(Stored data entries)
■ ■ ■ ■ ■ ■ ■
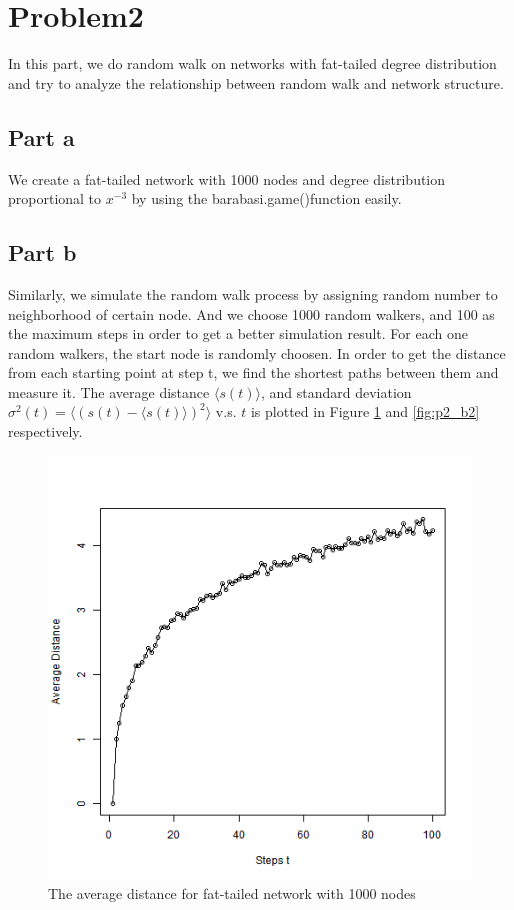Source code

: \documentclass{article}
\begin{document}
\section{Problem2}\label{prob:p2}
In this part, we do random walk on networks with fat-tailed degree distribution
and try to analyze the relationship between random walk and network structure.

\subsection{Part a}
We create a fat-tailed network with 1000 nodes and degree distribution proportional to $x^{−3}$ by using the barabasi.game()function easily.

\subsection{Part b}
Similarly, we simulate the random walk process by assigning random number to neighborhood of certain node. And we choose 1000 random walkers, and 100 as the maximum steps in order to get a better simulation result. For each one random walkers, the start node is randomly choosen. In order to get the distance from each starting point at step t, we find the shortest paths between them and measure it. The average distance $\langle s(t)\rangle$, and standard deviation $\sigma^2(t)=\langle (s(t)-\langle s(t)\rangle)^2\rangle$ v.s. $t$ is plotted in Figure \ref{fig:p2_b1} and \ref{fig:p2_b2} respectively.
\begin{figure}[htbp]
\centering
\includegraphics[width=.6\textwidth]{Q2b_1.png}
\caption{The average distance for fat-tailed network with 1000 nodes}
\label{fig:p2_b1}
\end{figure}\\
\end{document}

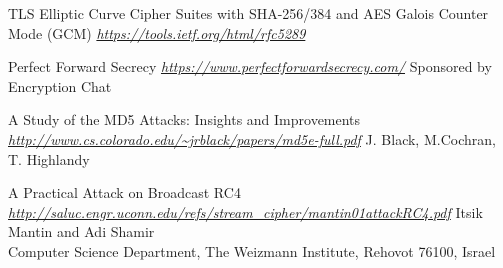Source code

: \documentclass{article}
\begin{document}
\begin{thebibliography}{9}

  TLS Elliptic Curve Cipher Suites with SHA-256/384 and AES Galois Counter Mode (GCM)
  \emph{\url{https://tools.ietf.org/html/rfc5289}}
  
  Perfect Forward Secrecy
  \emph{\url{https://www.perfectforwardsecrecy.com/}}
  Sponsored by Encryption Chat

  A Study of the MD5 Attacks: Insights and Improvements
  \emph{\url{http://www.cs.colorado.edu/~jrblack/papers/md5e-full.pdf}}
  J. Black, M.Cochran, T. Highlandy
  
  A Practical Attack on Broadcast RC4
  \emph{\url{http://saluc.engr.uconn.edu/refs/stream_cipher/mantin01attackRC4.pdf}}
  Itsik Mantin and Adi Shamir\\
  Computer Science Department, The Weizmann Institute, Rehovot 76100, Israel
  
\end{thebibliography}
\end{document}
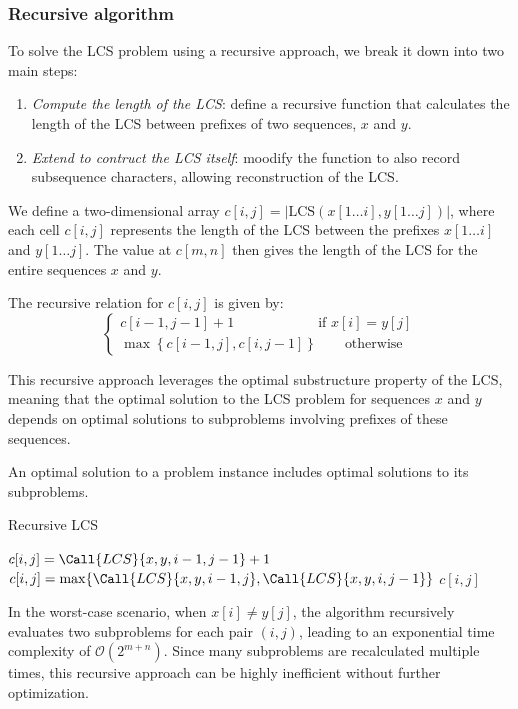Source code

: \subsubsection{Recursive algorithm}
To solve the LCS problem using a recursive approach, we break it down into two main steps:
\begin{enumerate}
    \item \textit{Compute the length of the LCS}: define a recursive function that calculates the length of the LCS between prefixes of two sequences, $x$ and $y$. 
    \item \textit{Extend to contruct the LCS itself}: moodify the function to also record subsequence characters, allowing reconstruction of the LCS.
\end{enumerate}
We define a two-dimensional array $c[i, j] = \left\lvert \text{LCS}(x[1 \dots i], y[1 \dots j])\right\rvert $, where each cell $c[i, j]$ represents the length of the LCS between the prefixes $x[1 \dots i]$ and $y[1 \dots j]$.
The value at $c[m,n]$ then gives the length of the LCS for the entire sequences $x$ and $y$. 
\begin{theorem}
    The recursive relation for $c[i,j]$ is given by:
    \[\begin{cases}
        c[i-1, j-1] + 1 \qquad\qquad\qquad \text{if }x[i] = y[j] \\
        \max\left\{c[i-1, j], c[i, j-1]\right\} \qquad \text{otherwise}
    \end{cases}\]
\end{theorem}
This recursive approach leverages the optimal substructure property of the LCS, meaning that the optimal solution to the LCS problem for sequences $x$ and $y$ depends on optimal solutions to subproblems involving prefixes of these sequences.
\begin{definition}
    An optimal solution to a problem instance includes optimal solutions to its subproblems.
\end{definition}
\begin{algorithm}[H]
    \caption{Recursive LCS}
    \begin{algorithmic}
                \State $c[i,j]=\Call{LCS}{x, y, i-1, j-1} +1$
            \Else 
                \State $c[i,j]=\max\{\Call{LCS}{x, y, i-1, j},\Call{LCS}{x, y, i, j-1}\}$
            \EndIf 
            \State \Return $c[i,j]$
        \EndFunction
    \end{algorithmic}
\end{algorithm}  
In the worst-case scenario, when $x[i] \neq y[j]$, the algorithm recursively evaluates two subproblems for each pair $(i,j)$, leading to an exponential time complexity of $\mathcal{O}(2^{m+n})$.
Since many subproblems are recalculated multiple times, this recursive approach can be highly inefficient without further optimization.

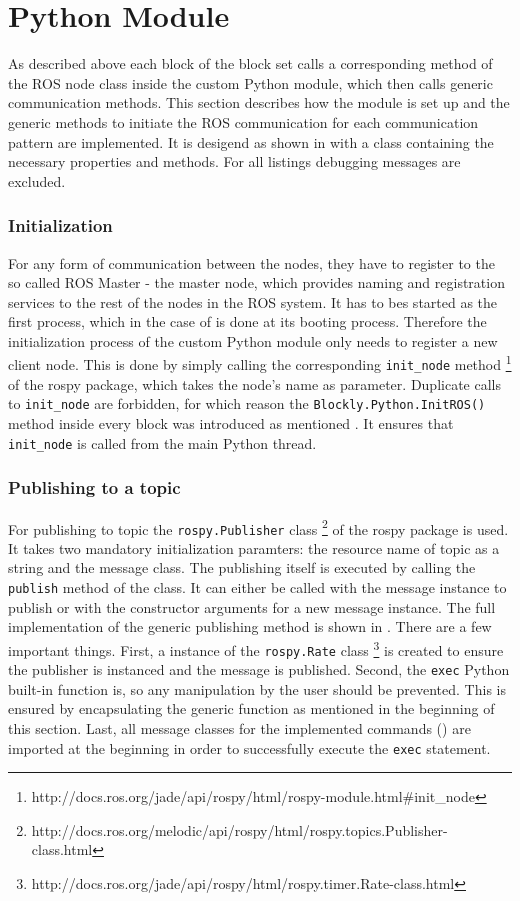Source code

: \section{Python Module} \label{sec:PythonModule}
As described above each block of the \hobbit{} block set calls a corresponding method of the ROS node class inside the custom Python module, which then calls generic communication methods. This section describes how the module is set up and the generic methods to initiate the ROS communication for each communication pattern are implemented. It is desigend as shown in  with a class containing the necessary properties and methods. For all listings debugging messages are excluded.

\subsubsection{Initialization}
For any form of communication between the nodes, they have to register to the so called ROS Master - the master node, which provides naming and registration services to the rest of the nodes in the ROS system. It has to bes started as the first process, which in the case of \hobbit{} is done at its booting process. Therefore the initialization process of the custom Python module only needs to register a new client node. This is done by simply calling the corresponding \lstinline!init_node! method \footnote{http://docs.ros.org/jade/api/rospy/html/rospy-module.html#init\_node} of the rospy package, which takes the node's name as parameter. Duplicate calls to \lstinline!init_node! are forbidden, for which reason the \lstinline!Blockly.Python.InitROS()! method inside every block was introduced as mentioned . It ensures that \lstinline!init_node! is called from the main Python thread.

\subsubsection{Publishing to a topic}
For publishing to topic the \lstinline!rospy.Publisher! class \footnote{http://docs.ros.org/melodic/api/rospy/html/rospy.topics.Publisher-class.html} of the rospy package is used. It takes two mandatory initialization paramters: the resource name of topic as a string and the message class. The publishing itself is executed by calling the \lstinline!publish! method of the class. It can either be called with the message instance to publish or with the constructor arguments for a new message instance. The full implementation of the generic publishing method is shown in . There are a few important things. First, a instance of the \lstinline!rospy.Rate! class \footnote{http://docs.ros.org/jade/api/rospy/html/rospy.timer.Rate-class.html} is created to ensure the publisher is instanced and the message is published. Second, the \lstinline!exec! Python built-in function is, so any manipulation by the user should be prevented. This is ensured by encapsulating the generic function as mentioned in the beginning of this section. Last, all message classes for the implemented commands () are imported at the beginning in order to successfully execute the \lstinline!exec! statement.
■ ■ ■ ■ ■ ■ ■
Description of the task:
Across all the lines above, repeat the wording exactly and omit the pictures.

Response to this task:
Source code

: \documentclass{article}
\begin{document}
\section{Problem2}\label{prob:p2}
In this part, we do random walk on networks with fat-tailed degree distribution
and try to analyze the relationship between random walk and network structure.

\subsection{Part a}
We create a fat-tailed network with 1000 nodes and degree distribution proportional to $x^{−3}$ by using the barabasi.game()function easily.

\subsection{Part b}
Similarly, we simulate the random walk process by assigning random number to neighborhood of certain node. And we choose 1000 random walkers, and 100 as the maximum steps in order to get a better simulation result. For each one random walkers, the start node is randomly choosen. In order to get the distance from each starting point at step t, we find the shortest paths between them and measure it. The average distance $\langle s(t)\rangle$, and standard deviation $\sigma^2(t)=\langle (s(t)-\langle s(t)\rangle)^2\rangle$ v.s. $t$ is plotted in Figure \ref{fig:p2_b1} and \ref{fig:p2_b2} respectively.
\begin{figure}[htbp]
\centering
\includegraphics[width=.6\textwidth]{Q2b_1.png}
\caption{The average distance for fat-tailed network with 1000 nodes}
\label{fig:p2_b1}
\end{figure}\\
\end{document}

Source code

: \documentclass{article}
\begin{document}
\begin{thebibliography}{9}

  TLS Elliptic Curve Cipher Suites with SHA-256/384 and AES Galois Counter Mode (GCM)
  \emph{\url{https://tools.ietf.org/html/rfc5289}}
  
  Perfect Forward Secrecy
  \emph{\url{https://www.perfectforwardsecrecy.com/}}
  Sponsored by Encryption Chat

  A Study of the MD5 Attacks: Insights and Improvements
  \emph{\url{http://www.cs.colorado.edu/~jrblack/papers/md5e-full.pdf}}
  J. Black, M.Cochran, T. Highlandy
  
  A Practical Attack on Broadcast RC4
  \emph{\url{http://saluc.engr.uconn.edu/refs/stream_cipher/mantin01attackRC4.pdf}}
  Itsik Mantin and Adi Shamir\\
  Computer Science Department, The Weizmann Institute, Rehovot 76100, Israel
  
\end{thebibliography}
\end{document}
Source code

: \subsubsection{Recursive algorithm}
To solve the LCS problem using a recursive approach, we break it down into two main steps:
\begin{enumerate}
    \item \textit{Compute the length of the LCS}: define a recursive function that calculates the length of the LCS between prefixes of two sequences, $x$ and $y$. 
    \item \textit{Extend to contruct the LCS itself}: moodify the function to also record subsequence characters, allowing reconstruction of the LCS.
\end{enumerate}
We define a two-dimensional array $c[i, j] = \left\lvert \text{LCS}(x[1 \dots i], y[1 \dots j])\right\rvert $, where each cell $c[i, j]$ represents the length of the LCS between the prefixes $x[1 \dots i]$ and $y[1 \dots j]$.
The value at $c[m,n]$ then gives the length of the LCS for the entire sequences $x$ and $y$. 
\begin{theorem}
    The recursive relation for $c[i,j]$ is given by:
    \[\begin{cases}
        c[i-1, j-1] + 1 \qquad\qquad\qquad \text{if }x[i] = y[j] \\
        \max\left\{c[i-1, j], c[i, j-1]\right\} \qquad \text{otherwise}
    \end{cases}\]
\end{theorem}
This recursive approach leverages the optimal substructure property of the LCS, meaning that the optimal solution to the LCS problem for sequences $x$ and $y$ depends on optimal solutions to subproblems involving prefixes of these sequences.
\begin{definition}
    An optimal solution to a problem instance includes optimal solutions to its subproblems.
\end{definition}
\begin{algorithm}[H]
    \caption{Recursive LCS}
    \begin{algorithmic}
                \State $c[i,j]=\Call{LCS}{x, y, i-1, j-1} +1$
            \Else 
                \State $c[i,j]=\max\{\Call{LCS}{x, y, i-1, j},\Call{LCS}{x, y, i, j-1}\}$
            \EndIf 
            \State \Return $c[i,j]$
        \EndFunction
    \end{algorithmic}
\end{algorithm}  
In the worst-case scenario, when $x[i] \neq y[j]$, the algorithm recursively evaluates two subproblems for each pair $(i,j)$, leading to an exponential time complexity of $\mathcal{O}(2^{m+n})$.
Since many subproblems are recalculated multiple times, this recursive approach can be highly inefficient without further optimization.

Source code

: \section{Python Module} \label{sec:PythonModule}
As described above each block of the \hobbit{} block set calls a corresponding method of the ROS node class inside the custom Python module, which then calls generic communication methods. This section describes how the module is set up and the generic methods to initiate the ROS communication for each communication pattern are implemented. It is desigend as shown in  with a class containing the necessary properties and methods. For all listings debugging messages are excluded.

\subsubsection{Initialization}
For any form of communication between the nodes, they have to register to the so called ROS Master - the master node, which provides naming and registration services to the rest of the nodes in the ROS system. It has to bes started as the first process, which in the case of \hobbit{} is done at its booting process. Therefore the initialization process of the custom Python module only needs to register a new client node. This is done by simply calling the corresponding \lstinline!init_node! method \footnote{http://docs.ros.org/jade/api/rospy/html/rospy-module.html#init\_node} of the rospy package, which takes the node's name as parameter. Duplicate calls to \lstinline!init_node! are forbidden, for which reason the \lstinline!Blockly.Python.InitROS()! method inside every block was introduced as mentioned . It ensures that \lstinline!init_node! is called from the main Python thread.

\subsubsection{Publishing to a topic}
For publishing to topic the \lstinline!rospy.Publisher! class \footnote{http://docs.ros.org/melodic/api/rospy/html/rospy.topics.Publisher-class.html} of the rospy package is used. It takes two mandatory initialization paramters: the resource name of topic as a string and the message class. The publishing itself is executed by calling the \lstinline!publish! method of the class. It can either be called with the message instance to publish or with the constructor arguments for a new message instance. The full implementation of the generic publishing method is shown in . There are a few important things. First, a instance of the \lstinline!rospy.Rate! class \footnote{http://docs.ros.org/jade/api/rospy/html/rospy.timer.Rate-class.html} is created to ensure the publisher is instanced and the message is published. Second, the \lstinline!exec! Python built-in function is, so any manipulation by the user should be prevented. This is ensured by encapsulating the generic function as mentioned in the beginning of this section. Last, all message classes for the implemented commands () are imported at the beginning in order to successfully execute the \lstinline!exec! statement.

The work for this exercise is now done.